Sea cual sea la tendencia de gobierno que remplace la derecha furibunda del presidente Uribe, deberá tener algo en común, obedecer el mandato popular de mantener la seguridad como prioridad a través de una mayor lucha contra el paramilitarismo y la guerrilla, que siguen permeando todos los ámbitos de la vida nacional financiados por los recursos del narcotráfico.
Hace cerca de seis años como vocero económico del Partido Liberal lideré la propuesta que financiaría el postulado de la Seguridad Democrática. Gravar los patrimonios líquidos de capitales superiores a tres mil millones de pesos fue el eficaz mecanismo que ha logrado tener a los más pudientes pagando el costo de la guerra durante este Gobierno.
Los postulados económicos de nuestra colectividad promueven que en caso de ser necesario aumentar los ingresos tributarios sea mediante políticas progresivas, es decir que los que más tengan más paguen. Esto se logra a través de la imposición de impuestos directos como renta o patrimonio.
Debido a la recesión que se nos avecina es necesario prever desde hoy cuál deberá ser la estrategia de financiamiento a partir del 2010, año en que termina la vigencia del impuesto al patrimonio. No se puede bajar la guardia, porque se perdería el esfuerzo hecho hasta el momento, y la desaceleración tendría efectos mayores al del incremento del desempleo y decrecimiento del sector real, al afectarse la percepción de seguridad que ha sido el motor de nuestra economía. Tampoco podemos seguir castigando al sector productivo ni a los asalariados con más carga de tributos regresivos, pues así el Gobierno no quiera reconocerlo esta administración ha sido alcabalera, basada en impuestos indirectos dejando nuestra tributación como una de las más fuertes de Latinoamérica.
Paralelamente continúa la desbordante evasión y elusión en razón de la ausencia de políticas efectivas de control, así hagan alarde del Programa Muisca, que no ha dado los frutos esperados.
Seguramente vamos a tener un mayor déficit fiscal por la desaceleración que conlleva a disminuir los recaudos, como lo ratificó el nuevo Director de la Dian, sumado a tener que afrontar un año preelectoral donde el Gobierno aumentará los gastos asistencialistas.
Por lo anterior, propongo mantener por cuatro años más el impuesto al patrimonio, pero para capitales líquidos superiores a 8.000 millones de pesos, con lo cual no serán ni los asalariados, pensionados y mucho menos la clase media la que pague esta seguridad. Que sean el sector financiero, minero, petrolero, al igual que muchas multinacionales que hoy tienen un tratamiento preferencial, los que coloquen su granito de arena y reviertan al país parte de sus gigantescas utilidades.
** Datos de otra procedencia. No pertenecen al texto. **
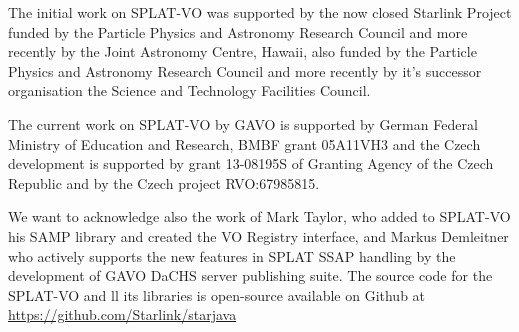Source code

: \documentclass[final,authoryear,5p,times,twocolumn]{elsarticle}
\begin{document}
The initial work on SPLAT-VO was supported
by the now closed Starlink Project funded by the Particle Physics and
Astronomy Research Council and more recently by the Joint Astronomy
Centre, Hawaii, also funded by the Particle Physics and Astronomy
Research Council and more recently by it's successor organisation the
Science and Technology Facilities Council.

The current work on SPLAT-VO by GAVO is supported by German Federal
Ministry of Education and Research, BMBF grant 05A11VH3 and the Czech
development is supported by grant 13-08195S of Granting Agency of the
Czech Republic and by the Czech project RVO:67985815.

We want to acknowledge also the work of Mark Taylor, who added to
SPLAT-VO his SAMP library and created the VO Registry interface, and
Markus Demleitner who actively supports the new features in SPLAT SSAP
handling by the development of GAVO DaCHS server publishing suite.
The source code for the SPLAT-VO and ll its libraries is open-source
available on Github at  \url{https://github.com/Starlink/starjava}



\end{document}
Deberá quedar claro en la ley que en el 2014 no se podrá extender la vigencia de este impuesto y que el patrimonio que se tomará en cuenta es el que se tenga a 31 de diciembre del 2008, para evitar que se eluda inventándose deudas para no ser cobijados por la norma. Esperamos que para entonces hayamos derrotado a los grupos subversivos y se haya iniciado el desmonte de los gastos permanentes que se financian con recursos transitorios, porque de lo contrario el problema económico será inmanejable.
Quiero recordarle al Ministro de Hacienda que para tener una economía estable es necesario realizar de una vez por todas la reforma tributaria estructural que tanto nos prometió, de donde resulte una tributación limpia y sencilla desmontando las exenciones y exclusiones que se han convertido en la otra vena rota que no permiten disminuir el déficit fiscal. No más colchas de retazos ni propuestas electoreras, ajustémonos los pantalones para asumir la crisis que está por llegar.